▶ [PROBLEM DESCRIPTION]: Read the data, and whenever a line holds the word "存在的问题", report that line.

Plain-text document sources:
—————

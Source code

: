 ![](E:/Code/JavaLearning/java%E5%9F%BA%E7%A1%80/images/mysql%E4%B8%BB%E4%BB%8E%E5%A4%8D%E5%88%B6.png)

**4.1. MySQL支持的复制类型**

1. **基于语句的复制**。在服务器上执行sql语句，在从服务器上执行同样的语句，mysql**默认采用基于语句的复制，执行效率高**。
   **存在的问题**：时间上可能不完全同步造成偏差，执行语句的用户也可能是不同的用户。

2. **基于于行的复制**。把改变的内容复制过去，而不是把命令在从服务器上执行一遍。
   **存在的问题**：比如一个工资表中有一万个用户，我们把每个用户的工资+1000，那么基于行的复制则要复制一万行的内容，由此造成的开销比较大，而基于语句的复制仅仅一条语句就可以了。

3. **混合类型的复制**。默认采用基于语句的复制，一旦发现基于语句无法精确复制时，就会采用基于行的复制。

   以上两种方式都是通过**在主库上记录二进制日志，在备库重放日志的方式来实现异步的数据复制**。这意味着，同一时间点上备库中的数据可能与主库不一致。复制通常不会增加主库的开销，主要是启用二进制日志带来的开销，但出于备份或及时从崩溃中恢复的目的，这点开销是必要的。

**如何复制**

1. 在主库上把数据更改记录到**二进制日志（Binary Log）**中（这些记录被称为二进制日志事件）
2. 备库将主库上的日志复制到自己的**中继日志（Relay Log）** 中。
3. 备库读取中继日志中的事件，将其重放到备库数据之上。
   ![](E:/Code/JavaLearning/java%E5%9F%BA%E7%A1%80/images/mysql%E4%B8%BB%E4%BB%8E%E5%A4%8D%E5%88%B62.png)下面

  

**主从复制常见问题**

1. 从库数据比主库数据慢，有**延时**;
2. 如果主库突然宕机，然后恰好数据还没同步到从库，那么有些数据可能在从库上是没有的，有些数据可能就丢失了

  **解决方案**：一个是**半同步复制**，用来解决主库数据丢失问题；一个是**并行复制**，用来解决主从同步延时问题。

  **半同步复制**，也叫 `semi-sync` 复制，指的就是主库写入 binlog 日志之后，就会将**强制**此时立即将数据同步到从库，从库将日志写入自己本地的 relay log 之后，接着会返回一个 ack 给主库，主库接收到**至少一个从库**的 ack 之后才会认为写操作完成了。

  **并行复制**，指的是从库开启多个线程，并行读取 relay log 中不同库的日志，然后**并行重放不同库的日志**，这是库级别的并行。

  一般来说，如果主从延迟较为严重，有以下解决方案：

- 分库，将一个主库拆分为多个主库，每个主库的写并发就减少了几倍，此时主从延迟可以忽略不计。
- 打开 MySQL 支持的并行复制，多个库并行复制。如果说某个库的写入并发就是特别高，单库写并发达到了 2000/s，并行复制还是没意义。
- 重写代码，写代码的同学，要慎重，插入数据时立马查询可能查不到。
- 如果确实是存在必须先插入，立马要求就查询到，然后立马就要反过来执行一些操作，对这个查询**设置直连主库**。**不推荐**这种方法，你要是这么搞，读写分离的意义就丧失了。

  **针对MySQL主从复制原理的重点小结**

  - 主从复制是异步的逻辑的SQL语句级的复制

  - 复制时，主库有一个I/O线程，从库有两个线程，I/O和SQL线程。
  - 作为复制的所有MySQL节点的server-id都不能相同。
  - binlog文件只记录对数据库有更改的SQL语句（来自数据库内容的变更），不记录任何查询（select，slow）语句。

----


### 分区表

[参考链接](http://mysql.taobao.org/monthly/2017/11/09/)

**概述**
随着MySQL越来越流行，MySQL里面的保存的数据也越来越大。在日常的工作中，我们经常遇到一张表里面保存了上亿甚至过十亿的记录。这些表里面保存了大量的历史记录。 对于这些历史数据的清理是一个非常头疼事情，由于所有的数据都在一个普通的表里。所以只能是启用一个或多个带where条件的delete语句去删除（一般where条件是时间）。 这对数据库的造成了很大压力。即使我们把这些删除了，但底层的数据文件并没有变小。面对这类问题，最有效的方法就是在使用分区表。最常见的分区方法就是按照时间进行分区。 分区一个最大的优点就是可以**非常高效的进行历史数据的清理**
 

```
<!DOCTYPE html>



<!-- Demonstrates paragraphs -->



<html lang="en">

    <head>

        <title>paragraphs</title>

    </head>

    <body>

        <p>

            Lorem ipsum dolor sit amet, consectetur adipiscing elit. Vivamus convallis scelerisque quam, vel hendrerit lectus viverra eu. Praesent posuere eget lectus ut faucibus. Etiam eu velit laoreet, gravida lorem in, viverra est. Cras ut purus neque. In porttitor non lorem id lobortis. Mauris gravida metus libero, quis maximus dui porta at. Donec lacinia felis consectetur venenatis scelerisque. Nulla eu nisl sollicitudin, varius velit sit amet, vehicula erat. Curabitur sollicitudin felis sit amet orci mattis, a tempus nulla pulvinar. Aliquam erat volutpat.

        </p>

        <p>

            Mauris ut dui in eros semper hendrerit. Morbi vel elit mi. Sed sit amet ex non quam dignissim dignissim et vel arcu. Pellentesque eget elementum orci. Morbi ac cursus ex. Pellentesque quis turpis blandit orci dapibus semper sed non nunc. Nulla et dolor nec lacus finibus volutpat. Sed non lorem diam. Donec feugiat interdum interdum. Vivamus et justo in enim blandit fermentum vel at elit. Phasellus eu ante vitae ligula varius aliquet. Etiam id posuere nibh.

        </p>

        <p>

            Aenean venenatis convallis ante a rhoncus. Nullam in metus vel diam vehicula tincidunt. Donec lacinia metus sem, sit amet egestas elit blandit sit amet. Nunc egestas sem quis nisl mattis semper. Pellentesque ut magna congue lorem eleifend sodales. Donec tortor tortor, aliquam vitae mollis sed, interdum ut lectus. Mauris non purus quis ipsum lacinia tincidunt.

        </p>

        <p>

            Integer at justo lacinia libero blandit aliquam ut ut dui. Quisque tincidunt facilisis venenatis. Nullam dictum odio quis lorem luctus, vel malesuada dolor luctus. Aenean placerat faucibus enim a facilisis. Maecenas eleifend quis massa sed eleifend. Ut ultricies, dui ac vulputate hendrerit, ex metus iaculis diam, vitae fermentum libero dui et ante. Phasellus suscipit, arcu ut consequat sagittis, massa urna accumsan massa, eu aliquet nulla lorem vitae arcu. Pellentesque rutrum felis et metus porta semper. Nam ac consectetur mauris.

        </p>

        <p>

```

—————

▶ [SOLUTION TO THE EXERCISE]:
   **存在的问题**：时间上可能不完全同步造成偏差，执行语句的用户也可能是不同的用户。
   **存在的问题**：比如一个工资表中有一万个用户，我们把每个用户的工资+1000，那么基于行的复制则要复制一万行的内容，由此造成的开销比较大，而基于语句的复制仅仅一条语句就可以了。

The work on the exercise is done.